Document images with source code:
↓↓↓

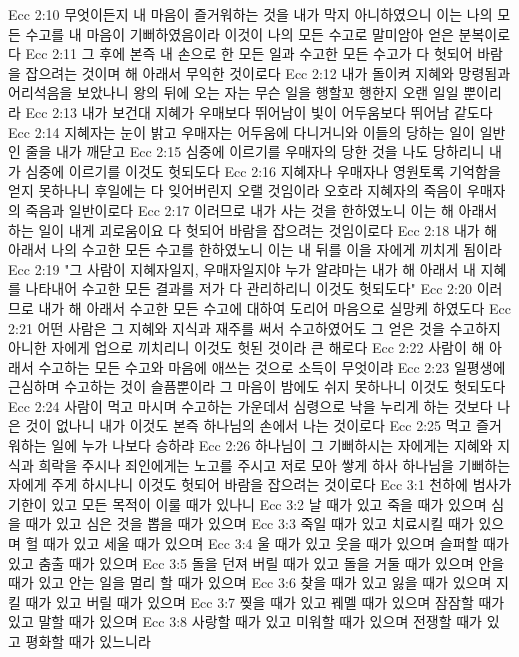 Ecc 2:10  무엇이든지 내 마음이 즐거워하는 것을 내가 막지 아니하였으니 이는 나의 모든 수고를 내 마음이 기뻐하였음이라 이것이 나의 모든 수고로 말미암아 얻은 분복이로다
Ecc 2:11  그 후에 본즉 내 손으로 한 모든 일과 수고한 모든 수고가 다 헛되어 바람을 잡으려는 것이며 해 아래서 무익한 것이로다
Ecc 2:12  내가 돌이켜 지혜와 망령됨과 어리석음을 보았나니 왕의 뒤에 오는 자는 무슨 일을 행할꼬 행한지 오랜 일일 뿐이리라
Ecc 2:13  내가 보건대 지혜가 우매보다 뛰어남이 빛이 어두움보다 뛰어남 같도다
Ecc 2:14  지혜자는 눈이 밝고 우매자는 어두움에 다니거니와 이들의 당하는 일이 일반인 줄을 내가 깨닫고
Ecc 2:15  심중에 이르기를 우매자의 당한 것을 나도 당하리니 내가 심중에 이르기를 이것도 헛되도다
Ecc 2:16  지혜자나 우매자나 영원토록 기억함을 얻지 못하나니 후일에는 다 잊어버린지 오랠 것임이라 오호라 지혜자의 죽음이 우매자의 죽음과 일반이로다
Ecc 2:17  이러므로 내가 사는 것을 한하였노니 이는 해 아래서 하는 일이 내게 괴로움이요 다 헛되어 바람을 잡으려는 것임이로다
Ecc 2:18  내가 해 아래서 나의 수고한 모든 수고를 한하였노니 이는 내 뒤를 이을 자에게 끼치게 됨이라
Ecc 2:19  "그 사람이 지혜자일지, 우매자일지야 누가 알랴마는 내가 해 아래서 내 지혜를 나타내어 수고한 모든 결과를 저가 다 관리하리니 이것도 헛되도다"
Ecc 2:20  이러므로 내가 해 아래서 수고한 모든 수고에 대하여 도리어 마음으로 실망케 하였도다
Ecc 2:21  어떤 사람은 그 지혜와 지식과 재주를 써서 수고하였어도 그 얻은 것을 수고하지 아니한 자에게 업으로 끼치리니 이것도 헛된 것이라 큰 해로다
Ecc 2:22  사람이 해 아래서 수고하는 모든 수고와 마음에 애쓰는 것으로 소득이 무엇이랴
Ecc 2:23  일평생에 근심하며 수고하는 것이 슬픔뿐이라 그 마음이 밤에도 쉬지 못하나니 이것도 헛되도다
Ecc 2:24  사람이 먹고 마시며 수고하는 가운데서 심령으로 낙을 누리게 하는 것보다 나은 것이 없나니 내가 이것도 본즉 하나님의 손에서 나는 것이로다
Ecc 2:25  먹고 즐거워하는 일에 누가 나보다 승하랴
Ecc 2:26  하나님이 그 기뻐하시는 자에게는 지혜와 지식과 희락을 주시나 죄인에게는 노고를 주시고 저로 모아 쌓게 하사 하나님을 기뻐하는 자에게 주게 하시나니 이것도 헛되어 바람을 잡으려는 것이로다
Ecc 3:1  천하에 범사가 기한이 있고 모든 목적이 이룰 때가 있나니
Ecc 3:2  날 때가 있고 죽을 때가 있으며 심을 때가 있고 심은 것을 뽑을 때가 있으며
Ecc 3:3  죽일 때가 있고 치료시킬 때가 있으며 헐 때가 있고 세울 때가 있으며
Ecc 3:4  울 때가 있고 웃을 때가 있으며 슬퍼할 때가 있고 춤출 때가 있으며
Ecc 3:5  돌을 던져 버릴 때가 있고 돌을 거둘 때가 있으며 안을 때가 있고 안는 일을 멀리 할 때가 있으며
Ecc 3:6  찾을 때가 있고 잃을 때가 있으며 지킬 때가 있고 버릴 때가 있으며
Ecc 3:7  찢을 때가 있고 꿰멜 때가 있으며 잠잠할 때가 있고 말할 때가 있으며
Ecc 3:8  사랑할 때가 있고 미워할 때가 있으며 전쟁할 때가 있고 평화할 때가 있느니라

↑↑↑

| Exercise prompt |
In the copy, omit the pictures and reproduce every entry exactly.

| Result of the task |
 Ecc 2:10  무엇이든지 내 마음이 즐거워하는 것을 내가 막지 아니하였으니 이는 나의 모든 수고를 내 마음이 기뻐하였음이라 이것이 나의 모든 수고로 말미암아 얻은 분복이로다
Ecc 2:11  그 후에 본즉 내 손으로 한 모든 일과 수고한 모든 수고가 다 헛되어 바람을 잡으려는 것이며 해 아래서 무익한 것이로다
Ecc 2:12  내가 돌이켜 지혜와 망령됨과 어리석음을 보았나니 왕의 뒤에 오는 자는 무슨 일을 행할꼬 행한지 오랜 일일 뿐이리라
Ecc 2:13  내가 보건대 지혜가 우매보다 뛰어남이 빛이 어두움보다 뛰어남 같도다
Ecc 2:14  지혜자는 눈이 밝고 우매자는 어두움에 다니거니와 이들의 당하는 일이 일반인 줄을 내가 깨닫고
Ecc 2:15  심중에 이르기를 우매자의 당한 것을 나도 당하리니 내가 심중에 이르기를 이것도 헛되도다
Ecc 2:16  지혜자나 우매자나 영원토록 기억함을 얻지 못하나니 후일에는 다 잊어버린지 오랠 것임이라 오호라 지혜자의 죽음이 우매자의 죽음과 일반이로다
Ecc 2:17  이러므로 내가 사는 것을 한하였노니 이는 해 아래서 하는 일이 내게 괴로움이요 다 헛되어 바람을 잡으려는 것임이로다
Ecc 2:18  내가 해 아래서 나의 수고한 모든 수고를 한하였노니 이는 내 뒤를 이을 자에게 끼치게 됨이라
Ecc 2:19  "그 사람이 지혜자일지, 우매자일지야 누가 알랴마는 내가 해 아래서 내 지혜를 나타내어 수고한 모든 결과를 저가 다 관리하리니 이것도 헛되도다"
Ecc 2:20  이러므로 내가 해 아래서 수고한 모든 수고에 대하여 도리어 마음으로 실망케 하였도다
Ecc 2:21  어떤 사람은 그 지혜와 지식과 재주를 써서 수고하였어도 그 얻은 것을 수고하지 아니한 자에게 업으로 끼치리니 이것도 헛된 것이라 큰 해로다
Ecc 2:22  사람이 해 아래서 수고하는 모든 수고와 마음에 애쓰는 것으로 소득이 무엇이랴
Ecc 2:23  일평생에 근심하며 수고하는 것이 슬픔뿐이라 그 마음이 밤에도 쉬지 못하나니 이것도 헛되도다
Ecc 2:24  사람이 먹고 마시며 수고하는 가운데서 심령으로 낙을 누리게 하는 것보다 나은 것이 없나니 내가 이것도 본즉 하나님의 손에서 나는 것이로다
Ecc 2:25  먹고 즐거워하는 일에 누가 나보다 승하랴
Ecc 2:26  하나님이 그 기뻐하시는 자에게는 지혜와 지식과 희락을 주시나 죄인에게는 노고를 주시고 저로 모아 쌓게 하사 하나님을 기뻐하는 자에게 주게 하시나니 이것도 헛되어 바람을 잡으려는 것이로다
Ecc 3:1  천하에 범사가 기한이 있고 모든 목적이 이룰 때가 있나니
Ecc 3:2  날 때가 있고 죽을 때가 있으며 심을 때가 있고 심은 것을 뽑을 때가 있으며
Ecc 3:3  죽일 때가 있고 치료시킬 때가 있으며 헐 때가 있고 세울 때가 있으며
Ecc 3:4  울 때가 있고 웃을 때가 있으며 슬퍼할 때가 있고 춤출 때가 있으며
Ecc 3:5  돌을 던져 버릴 때가 있고 돌을 거둘 때가 있으며 안을 때가 있고 안는 일을 멀리 할 때가 있으며
Ecc 3:6  찾을 때가 있고 잃을 때가 있으며 지킬 때가 있고 버릴 때가 있으며
Ecc 3:7  찢을 때가 있고 꿰멜 때가 있으며 잠잠할 때가 있고 말할 때가 있으며
Ecc 3:8  사랑할 때가 있고 미워할 때가 있으며 전쟁할 때가 있고 평화할 때가 있느니라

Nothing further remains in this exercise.